Taschen und andere Universen

von kulturvollzug

Martina Prutscher. Foto: Frank Lübke

Mit der Foto-Ausstellung „Habseligkeiten“ zeigt Martina Prutscher das wichtigste Accessoire unserer Zeit - die Tasche - und sein Innenleben aufregend neu. Höchste Zeit, die vielseitige Künstlerin näher kennenzulernen.

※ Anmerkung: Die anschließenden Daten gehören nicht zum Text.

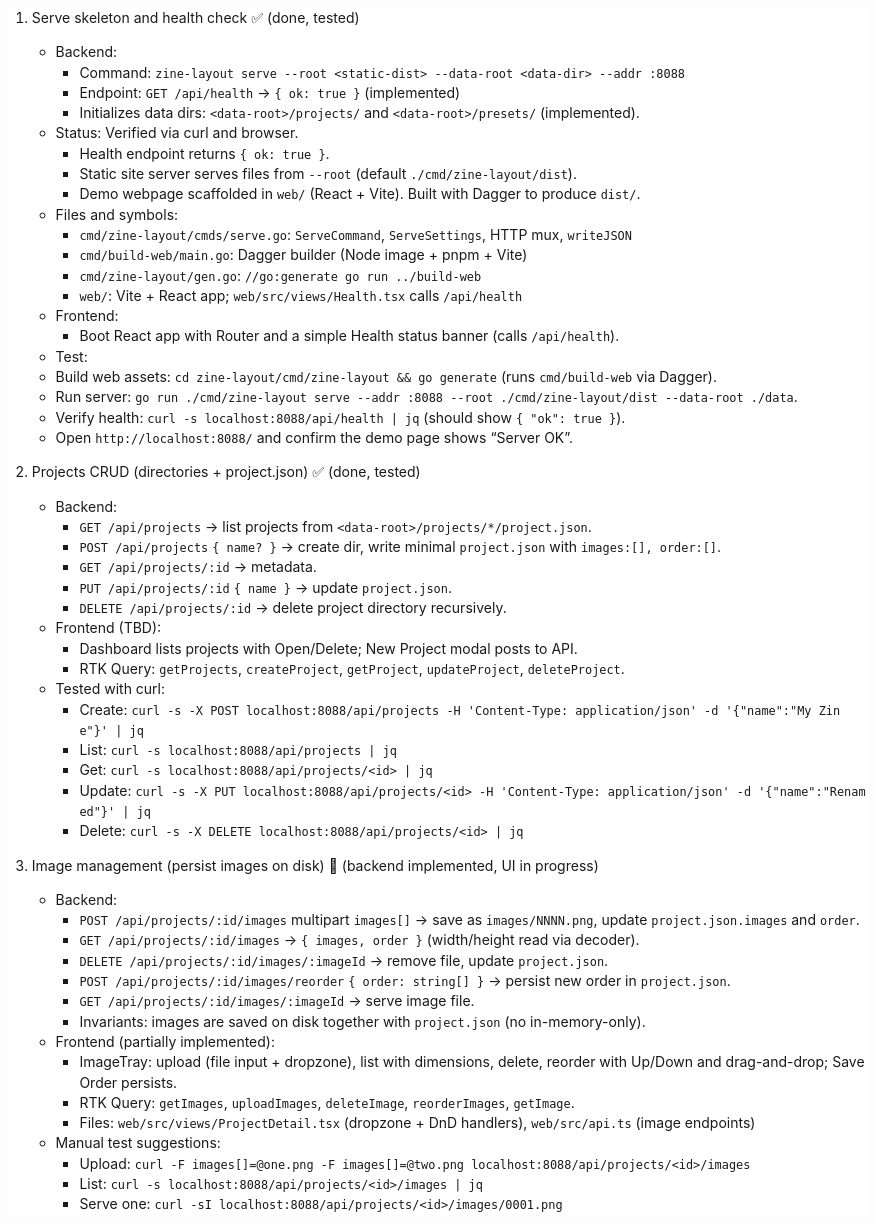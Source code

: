 1) Serve skeleton and health check ✅ (done, tested)
   - Backend:
     - Command: `zine-layout serve --root <static-dist> --data-root <data-dir> --addr :8088`
     - Endpoint: `GET /api/health` → `{ ok: true }` (implemented)
     - Initializes data dirs: `<data-root>/projects/` and `<data-root>/presets/` (implemented).
    - Status: Verified via curl and browser.
      - Health endpoint returns `{ ok: true }`.
      - Static site server serves files from `--root` (default `./cmd/zine-layout/dist`).
      - Demo webpage scaffolded in `web/` (React + Vite). Built with Dagger to produce `dist/`.
    - Files and symbols:
      - `cmd/zine-layout/cmds/serve.go`: `ServeCommand`, `ServeSettings`, HTTP mux, `writeJSON`
      - `cmd/build-web/main.go`: Dagger builder (Node image + pnpm + Vite)
      - `cmd/zine-layout/gen.go`: `//go:generate go run ../build-web`
      - `web/`: Vite + React app; `web/src/views/Health.tsx` calls `/api/health`
    - Frontend:
      - Boot React app with Router and a simple Health status banner (calls `/api/health`).
    - Test:
     - Build web assets: `cd zine-layout/cmd/zine-layout && go generate` (runs `cmd/build-web` via Dagger).
     - Run server: `go run ./cmd/zine-layout serve --addr :8088 --root ./cmd/zine-layout/dist --data-root ./data`.
     - Verify health: `curl -s localhost:8088/api/health | jq` (should show `{ "ok": true }`).
     - Open `http://localhost:8088/` and confirm the demo page shows “Server OK”.

2) Projects CRUD (directories + project.json) ✅ (done, tested)
   - Backend:
     - `GET /api/projects` → list projects from `<data-root>/projects/*/project.json`.
     - `POST /api/projects` `{ name? }` → create dir, write minimal `project.json` with `images:[], order:[]`.
     - `GET /api/projects/:id` → metadata.
     - `PUT /api/projects/:id` `{ name }` → update `project.json`.
     - `DELETE /api/projects/:id` → delete project directory recursively.
   - Frontend (TBD):
     - Dashboard lists projects with Open/Delete; New Project modal posts to API.
     - RTK Query: `getProjects`, `createProject`, `getProject`, `updateProject`, `deleteProject`.
   - Tested with curl:
     - Create: `curl -s -X POST localhost:8088/api/projects -H 'Content-Type: application/json' -d '{"name":"My Zine"}' | jq`
     - List: `curl -s localhost:8088/api/projects | jq`
     - Get: `curl -s localhost:8088/api/projects/<id> | jq`
     - Update: `curl -s -X PUT localhost:8088/api/projects/<id> -H 'Content-Type: application/json' -d '{"name":"Renamed"}' | jq`
     - Delete: `curl -s -X DELETE localhost:8088/api/projects/<id> | jq`

3) Image management (persist images on disk) 🚧 (backend implemented, UI in progress)
   - Backend:
     - `POST /api/projects/:id/images` multipart `images[]` → save as `images/NNNN.png`, update `project.json.images` and `order`.
     - `GET /api/projects/:id/images` → `{ images, order }` (width/height read via decoder).
     - `DELETE /api/projects/:id/images/:imageId` → remove file, update `project.json`.
     - `POST /api/projects/:id/images/reorder` `{ order: string[] }` → persist new order in `project.json`.
     - `GET /api/projects/:id/images/:imageId` → serve image file.
     - Invariants: images are saved on disk together with `project.json` (no in-memory-only).
   - Frontend (partially implemented):
     - ImageTray: upload (file input + dropzone), list with dimensions, delete, reorder with Up/Down and drag-and-drop; Save Order persists.
     - RTK Query: `getImages`, `uploadImages`, `deleteImage`, `reorderImages`, `getImage`.
     - Files: `web/src/views/ProjectDetail.tsx` (dropzone + DnD handlers), `web/src/api.ts` (image endpoints)
   - Manual test suggestions:
     - Upload: `curl -F images[]=@one.png -F images[]=@two.png localhost:8088/api/projects/<id>/images`
     - List: `curl -s localhost:8088/api/projects/<id>/images | jq`
     - Serve one: `curl -sI localhost:8088/api/projects/<id>/images/0001.png`
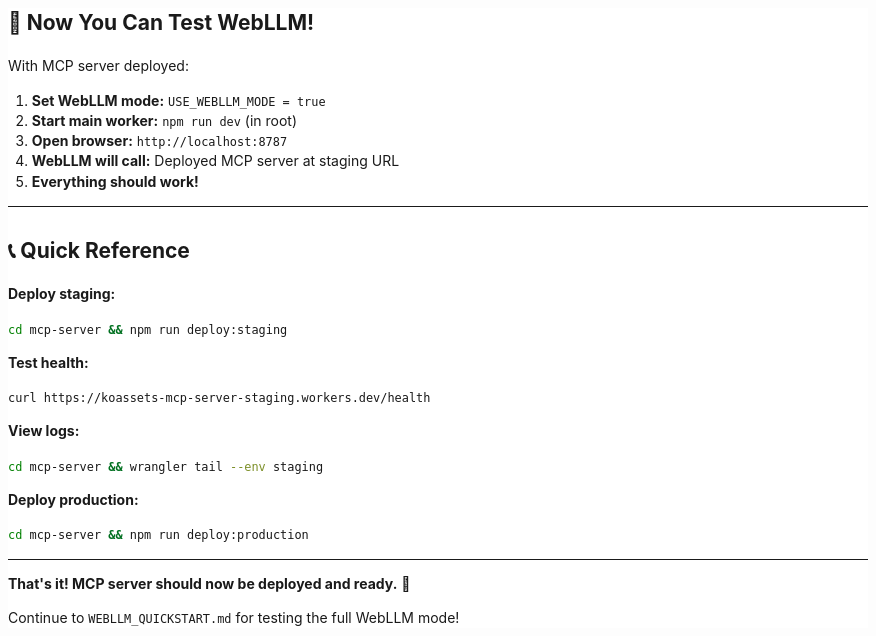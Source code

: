 
## 🎯 **Now You Can Test WebLLM!**

With MCP server deployed:

1. **Set WebLLM mode:** `USE_WEBLLM_MODE = true`
2. **Start main worker:** `npm run dev` (in root)
3. **Open browser:** `http://localhost:8787`
4. **WebLLM will call:** Deployed MCP server at staging URL
5. **Everything should work!**

---

## 📞 **Quick Reference**

**Deploy staging:**
```bash
cd mcp-server && npm run deploy:staging
```

**Test health:**
```bash
curl https://koassets-mcp-server-staging.workers.dev/health
```

**View logs:**
```bash
cd mcp-server && wrangler tail --env staging
```

**Deploy production:**
```bash
cd mcp-server && npm run deploy:production
```

---

**That's it! MCP server should now be deployed and ready.** 🚀

Continue to `WEBLLM_QUICKSTART.md` for testing the full WebLLM mode!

Seitenblicke lohnen immer, auch am Marienplatz. Hier, im Herzen Münchens, das stets pulsiert vor Tourismus- und Shoppingtrubel, gibt es beachtliche Randerscheinungen abseits von Mariensäule und Glockenspiel. Zum Beispiel das Donisl-Schaufenster 2, das zur Zwischennutzung vom Kompetenzteam Kultur- und Kreativwirtschaft der Stadt seit vergangenem Jahr Kunstschaffenden zur Verfügung gestellt wird. Vom 1. Mai bis 18. Juni 2017 ist dort die Fotoausstellung „Habseligkeiten“ zu sehen, in der die Künstlerin Martina Prutscher die Aufmerksamkeit auf das Innen- und Außenleben unserer treuesten Alltagsbegleiter richtet: Im Laufe einiger Monate hat sie Taschen und deren Inhalte fotografiert – vornehmlich von Musikerkollegen, Musikschülern, Freunden, Bekannten und Familienmitgliedern. „Entweder spontan und alles von der Tasche zeigen oder gar nichts“ sei das Motto gewesen, sagt Prutscher. So entstanden mal farbenfroh-poppige, mal streng-puristische Stillleben von Hülle und Inhalt, vom Sichtbaren und sonst Verborgenen, getrennt voneinander und neu arrangiert.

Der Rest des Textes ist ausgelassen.